*** Opening of Material to process ***
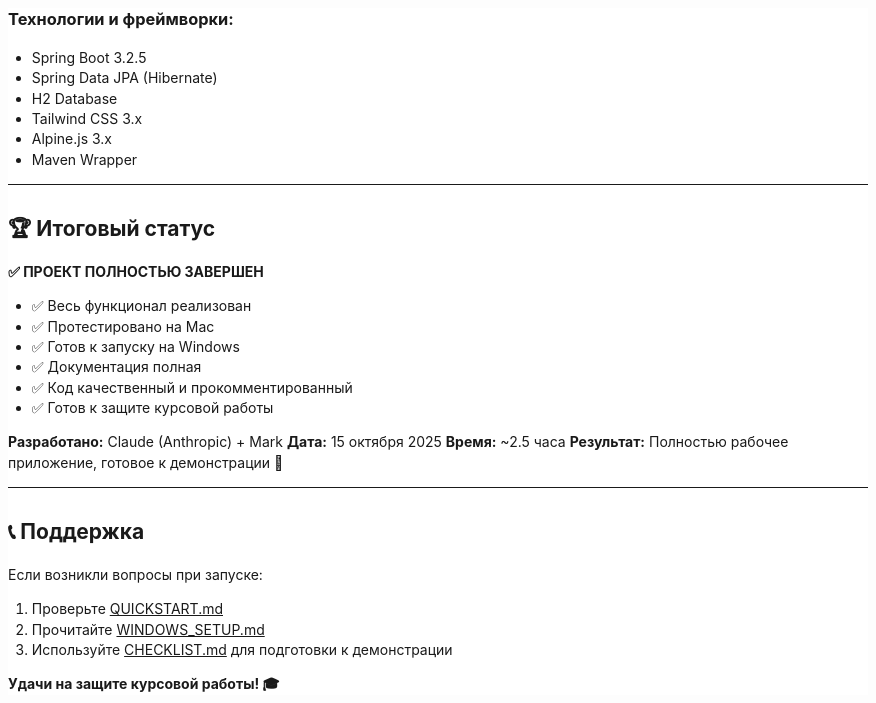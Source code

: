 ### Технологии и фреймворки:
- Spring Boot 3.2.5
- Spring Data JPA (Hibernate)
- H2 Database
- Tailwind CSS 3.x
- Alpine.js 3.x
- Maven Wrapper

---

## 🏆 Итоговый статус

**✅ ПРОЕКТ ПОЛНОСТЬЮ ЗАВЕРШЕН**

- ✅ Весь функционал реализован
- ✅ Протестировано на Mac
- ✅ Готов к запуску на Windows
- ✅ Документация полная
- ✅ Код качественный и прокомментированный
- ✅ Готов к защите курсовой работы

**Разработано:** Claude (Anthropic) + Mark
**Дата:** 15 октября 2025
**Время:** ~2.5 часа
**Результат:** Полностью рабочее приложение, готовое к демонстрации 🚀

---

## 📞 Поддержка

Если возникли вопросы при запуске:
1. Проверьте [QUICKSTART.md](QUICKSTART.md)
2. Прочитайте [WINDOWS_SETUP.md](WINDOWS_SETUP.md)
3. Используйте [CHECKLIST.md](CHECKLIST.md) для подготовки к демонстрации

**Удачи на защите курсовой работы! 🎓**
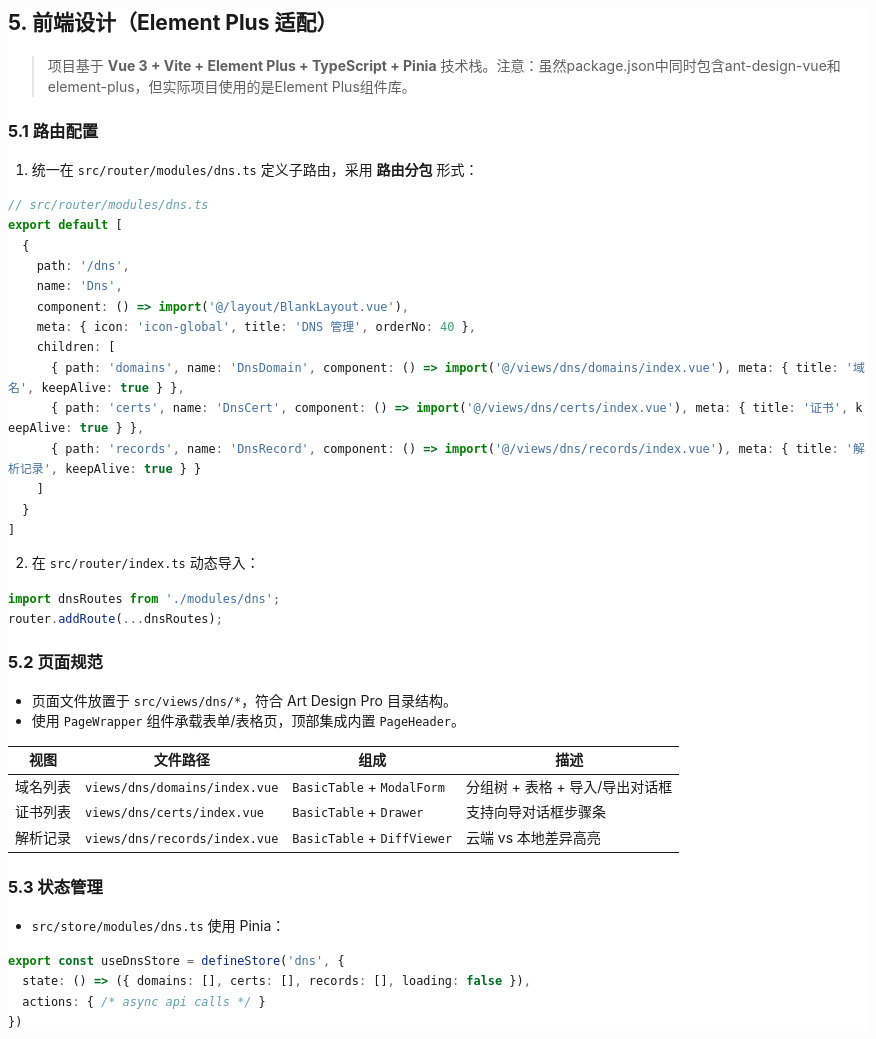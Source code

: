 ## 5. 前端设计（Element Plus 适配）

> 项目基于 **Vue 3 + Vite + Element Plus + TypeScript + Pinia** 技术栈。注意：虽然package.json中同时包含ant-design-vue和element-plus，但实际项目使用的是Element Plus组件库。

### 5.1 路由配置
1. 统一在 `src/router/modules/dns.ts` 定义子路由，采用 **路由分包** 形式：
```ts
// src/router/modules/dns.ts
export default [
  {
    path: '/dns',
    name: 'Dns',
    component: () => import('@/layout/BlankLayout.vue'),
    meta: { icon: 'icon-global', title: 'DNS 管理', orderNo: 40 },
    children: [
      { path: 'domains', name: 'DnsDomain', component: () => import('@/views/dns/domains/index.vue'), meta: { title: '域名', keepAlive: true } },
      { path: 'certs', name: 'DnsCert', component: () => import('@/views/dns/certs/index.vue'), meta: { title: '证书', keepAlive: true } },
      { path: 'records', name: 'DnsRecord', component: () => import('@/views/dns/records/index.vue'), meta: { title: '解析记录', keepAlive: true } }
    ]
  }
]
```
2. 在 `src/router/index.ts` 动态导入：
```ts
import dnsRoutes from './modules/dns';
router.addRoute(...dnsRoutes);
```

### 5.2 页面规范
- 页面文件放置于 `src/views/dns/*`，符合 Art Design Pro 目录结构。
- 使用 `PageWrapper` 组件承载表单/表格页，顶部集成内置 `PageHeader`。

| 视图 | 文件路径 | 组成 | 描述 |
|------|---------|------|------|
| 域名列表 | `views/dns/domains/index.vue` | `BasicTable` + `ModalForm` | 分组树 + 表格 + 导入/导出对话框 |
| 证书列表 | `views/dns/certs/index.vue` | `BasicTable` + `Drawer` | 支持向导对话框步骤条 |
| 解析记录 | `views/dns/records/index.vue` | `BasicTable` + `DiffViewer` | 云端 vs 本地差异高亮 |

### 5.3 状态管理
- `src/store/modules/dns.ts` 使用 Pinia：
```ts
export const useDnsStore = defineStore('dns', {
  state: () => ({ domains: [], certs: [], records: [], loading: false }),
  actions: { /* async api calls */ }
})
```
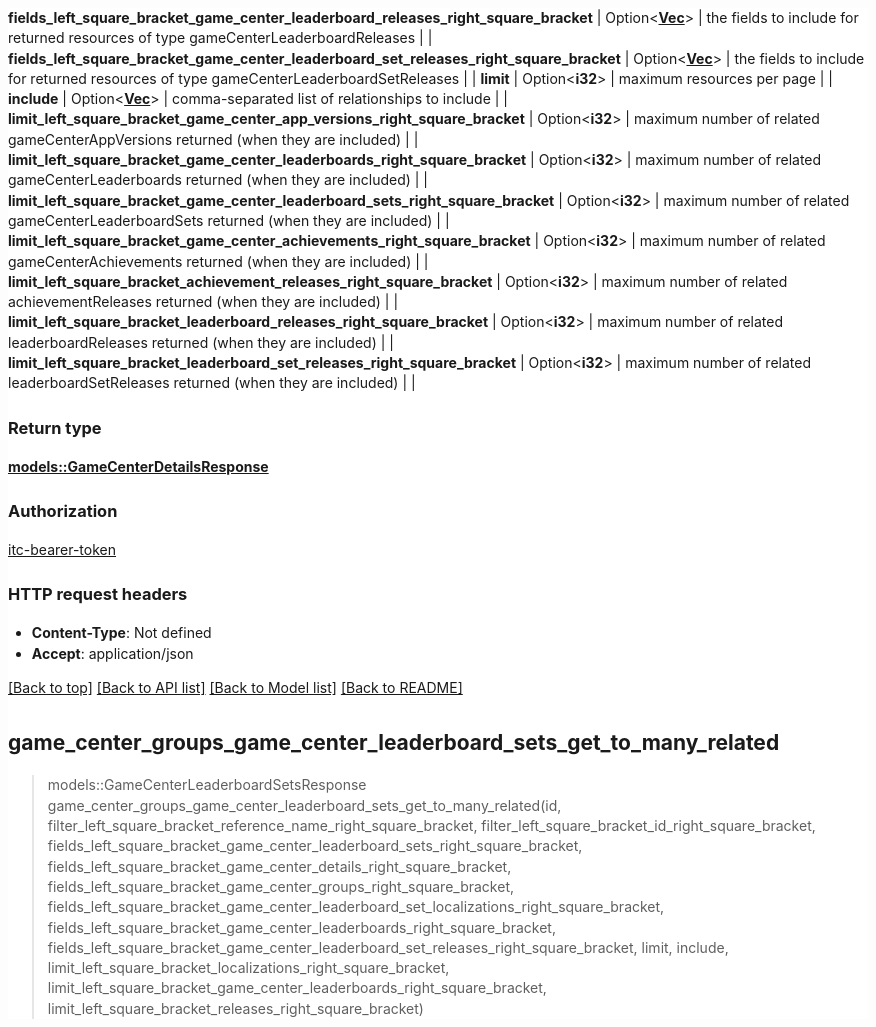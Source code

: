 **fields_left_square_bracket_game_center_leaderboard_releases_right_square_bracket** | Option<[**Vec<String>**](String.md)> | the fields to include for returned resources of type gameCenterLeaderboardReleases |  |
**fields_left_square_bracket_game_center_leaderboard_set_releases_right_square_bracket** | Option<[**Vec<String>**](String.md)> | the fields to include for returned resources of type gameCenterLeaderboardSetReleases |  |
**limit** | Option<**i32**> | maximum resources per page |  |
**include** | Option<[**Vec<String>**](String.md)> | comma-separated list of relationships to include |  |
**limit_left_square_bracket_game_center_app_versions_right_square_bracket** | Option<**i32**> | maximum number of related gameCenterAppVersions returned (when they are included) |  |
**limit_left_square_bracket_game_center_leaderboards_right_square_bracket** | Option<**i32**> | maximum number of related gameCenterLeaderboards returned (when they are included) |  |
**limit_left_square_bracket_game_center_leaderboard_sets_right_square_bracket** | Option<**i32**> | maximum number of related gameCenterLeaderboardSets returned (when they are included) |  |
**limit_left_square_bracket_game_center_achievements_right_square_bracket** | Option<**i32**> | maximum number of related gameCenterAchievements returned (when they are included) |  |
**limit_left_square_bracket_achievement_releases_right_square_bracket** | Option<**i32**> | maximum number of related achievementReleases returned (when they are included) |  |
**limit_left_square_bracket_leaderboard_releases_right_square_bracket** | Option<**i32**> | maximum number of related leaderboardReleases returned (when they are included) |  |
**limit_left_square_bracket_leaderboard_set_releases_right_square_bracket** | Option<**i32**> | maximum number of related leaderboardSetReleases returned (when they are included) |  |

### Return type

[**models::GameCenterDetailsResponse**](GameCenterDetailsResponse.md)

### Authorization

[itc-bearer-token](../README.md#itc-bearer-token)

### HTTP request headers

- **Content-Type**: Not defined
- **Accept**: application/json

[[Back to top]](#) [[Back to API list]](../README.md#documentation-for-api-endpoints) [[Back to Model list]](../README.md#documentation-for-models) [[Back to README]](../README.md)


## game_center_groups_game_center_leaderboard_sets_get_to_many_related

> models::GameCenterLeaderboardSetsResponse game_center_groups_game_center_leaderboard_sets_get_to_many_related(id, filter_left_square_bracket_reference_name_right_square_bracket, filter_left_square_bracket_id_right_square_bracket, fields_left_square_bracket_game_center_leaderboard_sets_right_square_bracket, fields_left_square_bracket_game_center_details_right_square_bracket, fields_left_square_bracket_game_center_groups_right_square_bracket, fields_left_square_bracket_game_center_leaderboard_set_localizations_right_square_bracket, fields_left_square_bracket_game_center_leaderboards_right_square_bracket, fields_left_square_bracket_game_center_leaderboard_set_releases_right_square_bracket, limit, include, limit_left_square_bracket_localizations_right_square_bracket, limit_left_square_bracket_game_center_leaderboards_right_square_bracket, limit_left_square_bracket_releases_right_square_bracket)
*** Close of Material to process ***
▶ _Task goal_
Work out how many lines in the entries contain "Pinia" and give that number alone.

▶ _Result of the exercise_
2